** Changed in: duplicity
Status: Fix Committed => Fix Released
--
You received this bug notification because you are a member of Desktop
Packages, which is subscribed to duplicity in Ubuntu.
https://bugs.launchpad.net/bugs/1893481
Title:
UnicodeEncodeError when logging improperly encoded filenames
Status in Duplicity:
Fix Released
Status in duplicity package in Ubuntu:
Fix Committed
Bug description:
Attempts to log messages which contain unicode surrogate characters cause
exceptions.
(These surrogate characters arise, for example, when handling files whose
names are not properly encoded as UTF-8.)

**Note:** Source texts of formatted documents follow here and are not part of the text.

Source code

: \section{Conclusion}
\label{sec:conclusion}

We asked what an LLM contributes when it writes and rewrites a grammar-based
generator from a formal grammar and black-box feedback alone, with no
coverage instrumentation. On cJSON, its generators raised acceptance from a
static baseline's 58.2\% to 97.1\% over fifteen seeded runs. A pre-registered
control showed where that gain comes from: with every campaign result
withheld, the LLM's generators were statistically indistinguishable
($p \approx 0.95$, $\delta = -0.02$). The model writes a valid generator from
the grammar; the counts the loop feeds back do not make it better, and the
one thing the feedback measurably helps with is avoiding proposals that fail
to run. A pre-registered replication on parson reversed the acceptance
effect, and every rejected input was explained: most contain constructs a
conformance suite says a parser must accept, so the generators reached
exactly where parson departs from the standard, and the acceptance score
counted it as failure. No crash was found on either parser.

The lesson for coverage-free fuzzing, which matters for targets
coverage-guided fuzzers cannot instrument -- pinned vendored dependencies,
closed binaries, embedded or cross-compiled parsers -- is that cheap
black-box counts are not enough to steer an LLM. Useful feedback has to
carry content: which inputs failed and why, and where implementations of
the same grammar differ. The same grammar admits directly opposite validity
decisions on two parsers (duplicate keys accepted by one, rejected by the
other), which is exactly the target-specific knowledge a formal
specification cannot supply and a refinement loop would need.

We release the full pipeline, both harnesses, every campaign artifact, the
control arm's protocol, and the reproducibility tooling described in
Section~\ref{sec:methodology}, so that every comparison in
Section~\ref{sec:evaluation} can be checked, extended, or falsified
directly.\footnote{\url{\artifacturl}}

NOTE: I have no idea whether this is an issue when running on python
2. (If it is, the fixes suggested below probably won't work.)
Duplicity version: 0.8.15
Python version: 3.8.5
Target filesystem: Linux
Example log output:
--- Logging error ---
Traceback (most recent call last):
File "/opt/Python-3.8.5/lib/python3.8/logging/__init__.py", line 1084, in
emit
stream.write(msg + self.terminator)
UnicodeEncodeError: 'utf-8' codec can't encode character '\udcc4' in position
45: surrogates not allowed
Call stack:
File "/root/.local/pipx/venvs/duplicity/bin/duplicity", line 104, in
<module>
with_tempdir(main)
File "/root/.local/pipx/venvs/duplicity/bin/duplicity", line 90, in
with_tempdir
fn()
File
"/root/.local/pipx/venvs/duplicity/lib/python3.8/site-packages/duplicity/dup_main.py",
line 1531, in main
do_backup(action)
File
"/root/.local/pipx/venvs/duplicity/lib/python3.8/site-packages/duplicity/dup_main.py",
line 1655, in do_backup
full_backup(col_stats)
File
"/root/.local/pipx/venvs/duplicity/lib/python3.8/site-packages/duplicity/dup_main.py",
line 559, in full_backup
bytes_written = write_multivol(u"full", tarblock_iter,
File
"/root/.local/pipx/venvs/duplicity/lib/python3.8/site-packages/duplicity/dup_main.py",
line 417, in write_multivol
at_end = gpg.GPGWriteFile(tarblock_iter, tdp.name, config.gpg_profile,
File
"/root/.local/pipx/venvs/duplicity/lib/python3.8/site-packages/duplicity/gpg.py",
line 390, in GPGWriteFile
data = block_iter.__next__().data
File
"/root/.local/pipx/venvs/duplicity/lib/python3.8/site-packages/duplicity/diffdir.py",
line 544, in __next__
result = self.process(next(self.input_iter)) # pylint:
disable=assignment-from-no-return
File
"/root/.local/pipx/venvs/duplicity/lib/python3.8/site-packages/duplicity/diffdir.py",
line 238, in get_delta_iter
log_delta_path(delta_path, new_path, stats)
File
"/root/.local/pipx/venvs/duplicity/lib/python3.8/site-packages/duplicity/diffdir.py",
line 181, in log_delta_path
log.Info(_(u"A %s") %
File
"/root/.local/pipx/venvs/duplicity/lib/python3.8/site-packages/duplicity/log.py",
line 128, in Info
Log(s, INFO, code, extra)
File
"/root/.local/pipx/venvs/duplicity/lib/python3.8/site-packages/duplicity/log.py",
line 91, in Log
_logger.log(DupToLoggerLevel(verb_level), s,
Message: 'A home/dairiki/PRCS/junk-changelog/22_Senaste\udcc4nd,v'
Arguments: ()
Steps to reproduce:
- Have a file with funny characters in its name, encoded in latin-1 encoding.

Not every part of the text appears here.